Segment Start: Recorded information
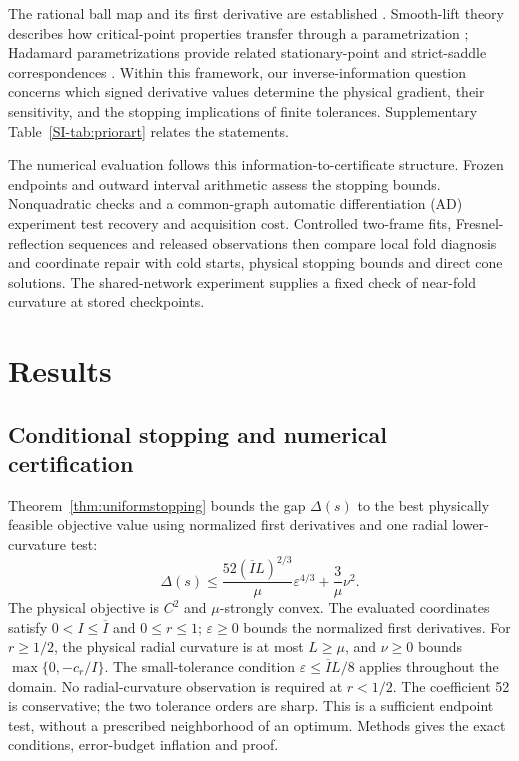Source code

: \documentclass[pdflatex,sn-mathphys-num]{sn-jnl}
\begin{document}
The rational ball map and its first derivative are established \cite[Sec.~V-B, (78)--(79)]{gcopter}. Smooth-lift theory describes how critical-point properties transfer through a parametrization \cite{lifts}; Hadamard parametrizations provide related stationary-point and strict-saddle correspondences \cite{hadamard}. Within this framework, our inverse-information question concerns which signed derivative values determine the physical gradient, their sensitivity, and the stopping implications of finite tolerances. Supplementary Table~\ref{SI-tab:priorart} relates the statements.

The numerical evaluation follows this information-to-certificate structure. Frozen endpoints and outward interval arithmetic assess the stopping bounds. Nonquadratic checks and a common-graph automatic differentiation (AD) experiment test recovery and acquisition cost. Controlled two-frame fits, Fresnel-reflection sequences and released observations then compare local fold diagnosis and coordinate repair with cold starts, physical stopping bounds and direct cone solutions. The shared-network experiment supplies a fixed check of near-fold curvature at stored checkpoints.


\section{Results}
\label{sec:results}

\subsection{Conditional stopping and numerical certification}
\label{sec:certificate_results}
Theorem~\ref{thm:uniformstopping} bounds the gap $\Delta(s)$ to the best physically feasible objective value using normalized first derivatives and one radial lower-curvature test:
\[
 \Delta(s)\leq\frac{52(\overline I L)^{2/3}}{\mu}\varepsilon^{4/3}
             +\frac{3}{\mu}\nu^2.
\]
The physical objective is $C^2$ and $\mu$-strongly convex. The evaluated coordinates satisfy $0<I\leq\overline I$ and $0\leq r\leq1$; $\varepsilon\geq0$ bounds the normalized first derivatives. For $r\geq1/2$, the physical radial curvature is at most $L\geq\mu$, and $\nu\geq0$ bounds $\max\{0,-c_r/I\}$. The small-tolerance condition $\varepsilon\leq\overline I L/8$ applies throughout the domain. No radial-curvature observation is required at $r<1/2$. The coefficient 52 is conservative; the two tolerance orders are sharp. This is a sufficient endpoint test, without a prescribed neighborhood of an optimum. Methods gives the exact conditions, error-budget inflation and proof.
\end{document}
Segment End: Recorded information
Segment Start: Recorded information
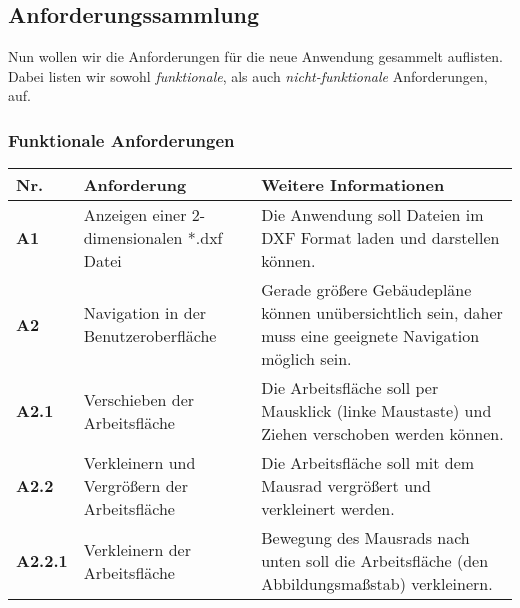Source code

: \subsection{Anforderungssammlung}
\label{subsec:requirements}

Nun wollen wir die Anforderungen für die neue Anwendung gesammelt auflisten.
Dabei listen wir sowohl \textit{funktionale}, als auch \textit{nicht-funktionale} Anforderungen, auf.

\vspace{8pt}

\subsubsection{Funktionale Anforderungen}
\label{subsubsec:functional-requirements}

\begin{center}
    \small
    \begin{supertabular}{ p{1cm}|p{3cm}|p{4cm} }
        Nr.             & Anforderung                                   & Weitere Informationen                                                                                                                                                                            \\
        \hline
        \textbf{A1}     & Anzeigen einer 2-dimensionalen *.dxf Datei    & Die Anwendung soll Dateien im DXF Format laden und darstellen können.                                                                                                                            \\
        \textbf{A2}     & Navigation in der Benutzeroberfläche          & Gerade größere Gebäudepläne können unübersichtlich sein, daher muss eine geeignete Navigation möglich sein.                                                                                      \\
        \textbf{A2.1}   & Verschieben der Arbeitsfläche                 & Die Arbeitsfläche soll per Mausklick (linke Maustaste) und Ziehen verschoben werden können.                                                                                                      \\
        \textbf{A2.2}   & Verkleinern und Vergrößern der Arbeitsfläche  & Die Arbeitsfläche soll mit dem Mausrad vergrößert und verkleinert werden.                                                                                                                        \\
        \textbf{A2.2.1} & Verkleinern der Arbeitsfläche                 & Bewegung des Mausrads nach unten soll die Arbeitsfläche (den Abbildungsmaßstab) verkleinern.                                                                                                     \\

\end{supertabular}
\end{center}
Segment End: Recorded information
● **What is expected**: Each line of the data above containing the string "werden" is to be copied.

● **Reply**:
        \textbf{A2.1}   & Verschieben der Arbeitsfläche                 & Die Arbeitsfläche soll per Mausklick (linke Maustaste) und Ziehen verschoben werden können.                                                                                                      \\
        \textbf{A2.2}   & Verkleinern und Vergrößern der Arbeitsfläche  & Die Arbeitsfläche soll mit dem Mausrad vergrößert und verkleinert werden.                                                                                                                        \\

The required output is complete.